• **What is needed**
Search the data for "includegraphics" and copy every matching line.

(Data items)
§ §

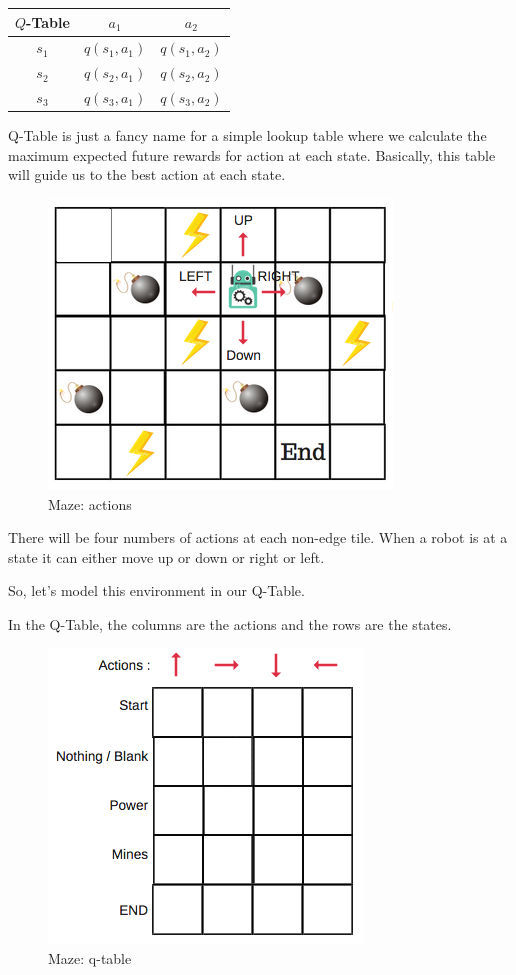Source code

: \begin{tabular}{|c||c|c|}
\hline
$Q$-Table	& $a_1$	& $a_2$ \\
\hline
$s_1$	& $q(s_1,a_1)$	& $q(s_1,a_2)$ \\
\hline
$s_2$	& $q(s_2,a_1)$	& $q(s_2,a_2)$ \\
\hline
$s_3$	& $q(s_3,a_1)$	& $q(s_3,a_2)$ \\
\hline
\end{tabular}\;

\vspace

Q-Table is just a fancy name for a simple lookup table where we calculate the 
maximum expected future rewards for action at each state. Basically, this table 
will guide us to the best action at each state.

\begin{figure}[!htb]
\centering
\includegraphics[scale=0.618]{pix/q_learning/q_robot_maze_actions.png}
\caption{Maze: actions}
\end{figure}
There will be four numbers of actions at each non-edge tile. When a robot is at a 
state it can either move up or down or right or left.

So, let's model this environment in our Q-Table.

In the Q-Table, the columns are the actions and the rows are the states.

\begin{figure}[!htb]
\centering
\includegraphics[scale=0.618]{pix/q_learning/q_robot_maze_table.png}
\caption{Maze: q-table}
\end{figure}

§ §

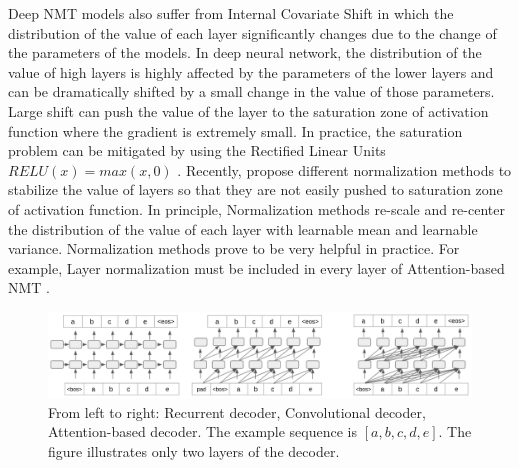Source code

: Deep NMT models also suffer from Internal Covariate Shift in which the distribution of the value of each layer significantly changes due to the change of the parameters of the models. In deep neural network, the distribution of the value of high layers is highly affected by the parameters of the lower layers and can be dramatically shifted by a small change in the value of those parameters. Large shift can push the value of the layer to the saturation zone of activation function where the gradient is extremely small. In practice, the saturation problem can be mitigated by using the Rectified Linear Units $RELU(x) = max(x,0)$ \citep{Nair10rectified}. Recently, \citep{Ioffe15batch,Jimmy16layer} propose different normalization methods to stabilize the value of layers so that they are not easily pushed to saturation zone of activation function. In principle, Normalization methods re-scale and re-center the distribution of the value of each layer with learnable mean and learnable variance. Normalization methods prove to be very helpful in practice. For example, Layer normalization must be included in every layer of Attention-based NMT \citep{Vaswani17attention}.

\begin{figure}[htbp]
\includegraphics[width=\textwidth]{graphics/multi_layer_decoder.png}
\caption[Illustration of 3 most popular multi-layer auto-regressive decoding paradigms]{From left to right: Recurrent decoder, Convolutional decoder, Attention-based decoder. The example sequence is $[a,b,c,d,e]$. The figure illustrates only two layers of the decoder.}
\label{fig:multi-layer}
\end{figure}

§ §

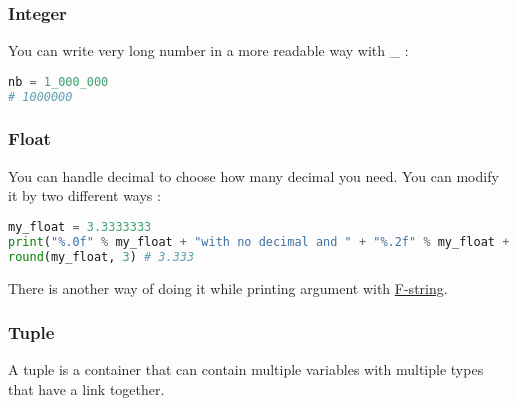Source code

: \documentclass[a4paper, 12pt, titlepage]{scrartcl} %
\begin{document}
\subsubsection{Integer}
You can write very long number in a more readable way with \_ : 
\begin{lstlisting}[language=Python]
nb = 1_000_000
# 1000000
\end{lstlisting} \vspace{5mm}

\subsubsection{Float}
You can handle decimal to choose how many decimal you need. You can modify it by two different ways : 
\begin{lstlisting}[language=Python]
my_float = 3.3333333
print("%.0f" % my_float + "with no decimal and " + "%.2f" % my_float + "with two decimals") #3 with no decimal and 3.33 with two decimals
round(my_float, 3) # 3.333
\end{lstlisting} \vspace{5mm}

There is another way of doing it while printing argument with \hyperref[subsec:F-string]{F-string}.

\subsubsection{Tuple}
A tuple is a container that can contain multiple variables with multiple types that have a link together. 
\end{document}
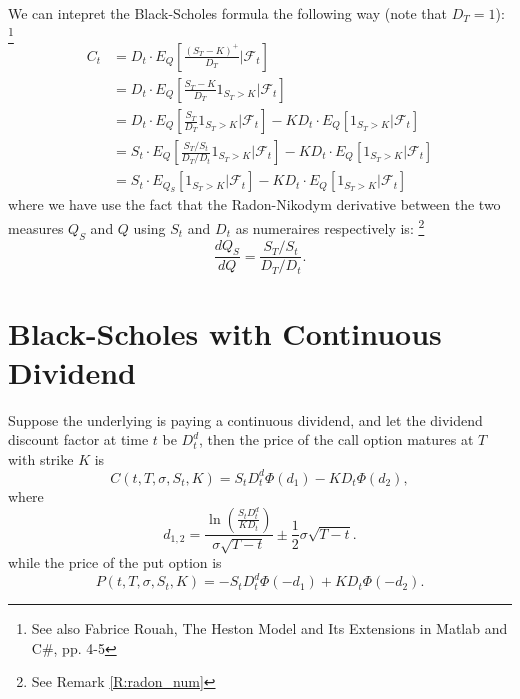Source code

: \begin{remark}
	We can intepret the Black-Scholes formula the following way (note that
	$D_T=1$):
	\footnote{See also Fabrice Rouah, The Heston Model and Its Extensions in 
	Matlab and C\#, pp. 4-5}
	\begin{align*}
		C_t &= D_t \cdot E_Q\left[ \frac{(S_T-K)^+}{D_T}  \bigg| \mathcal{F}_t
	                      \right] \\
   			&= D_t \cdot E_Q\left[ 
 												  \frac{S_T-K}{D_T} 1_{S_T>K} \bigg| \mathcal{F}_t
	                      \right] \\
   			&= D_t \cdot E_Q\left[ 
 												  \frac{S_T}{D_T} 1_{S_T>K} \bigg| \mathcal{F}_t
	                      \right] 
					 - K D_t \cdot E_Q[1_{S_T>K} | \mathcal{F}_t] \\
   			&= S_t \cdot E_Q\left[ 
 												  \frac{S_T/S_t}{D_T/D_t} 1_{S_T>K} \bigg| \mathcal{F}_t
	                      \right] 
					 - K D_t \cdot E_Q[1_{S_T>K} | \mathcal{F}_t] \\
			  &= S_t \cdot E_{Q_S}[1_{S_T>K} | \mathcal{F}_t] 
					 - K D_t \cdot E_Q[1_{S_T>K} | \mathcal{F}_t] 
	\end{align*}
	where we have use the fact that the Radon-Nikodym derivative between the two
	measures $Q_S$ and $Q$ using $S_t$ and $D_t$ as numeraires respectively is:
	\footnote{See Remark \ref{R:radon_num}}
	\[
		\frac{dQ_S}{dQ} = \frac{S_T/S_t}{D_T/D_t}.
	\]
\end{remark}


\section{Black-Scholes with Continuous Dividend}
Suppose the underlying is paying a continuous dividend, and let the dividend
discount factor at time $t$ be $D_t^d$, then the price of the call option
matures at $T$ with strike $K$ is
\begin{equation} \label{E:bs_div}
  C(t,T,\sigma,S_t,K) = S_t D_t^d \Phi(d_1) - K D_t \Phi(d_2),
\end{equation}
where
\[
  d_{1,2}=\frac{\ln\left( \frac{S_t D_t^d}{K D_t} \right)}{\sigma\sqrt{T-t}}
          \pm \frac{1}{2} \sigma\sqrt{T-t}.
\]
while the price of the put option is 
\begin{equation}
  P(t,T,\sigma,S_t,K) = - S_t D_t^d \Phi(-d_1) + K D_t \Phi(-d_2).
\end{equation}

§ §

• **Solution to this task**
\includegraphics[scale=0.618]{pix/q_learning/q_robot_maze_actions.png}
\includegraphics[scale=0.618]{pix/q_learning/q_robot_maze_table.png}
\includegraphics[width=\textwidth]{graphics/multi_layer_decoder.png}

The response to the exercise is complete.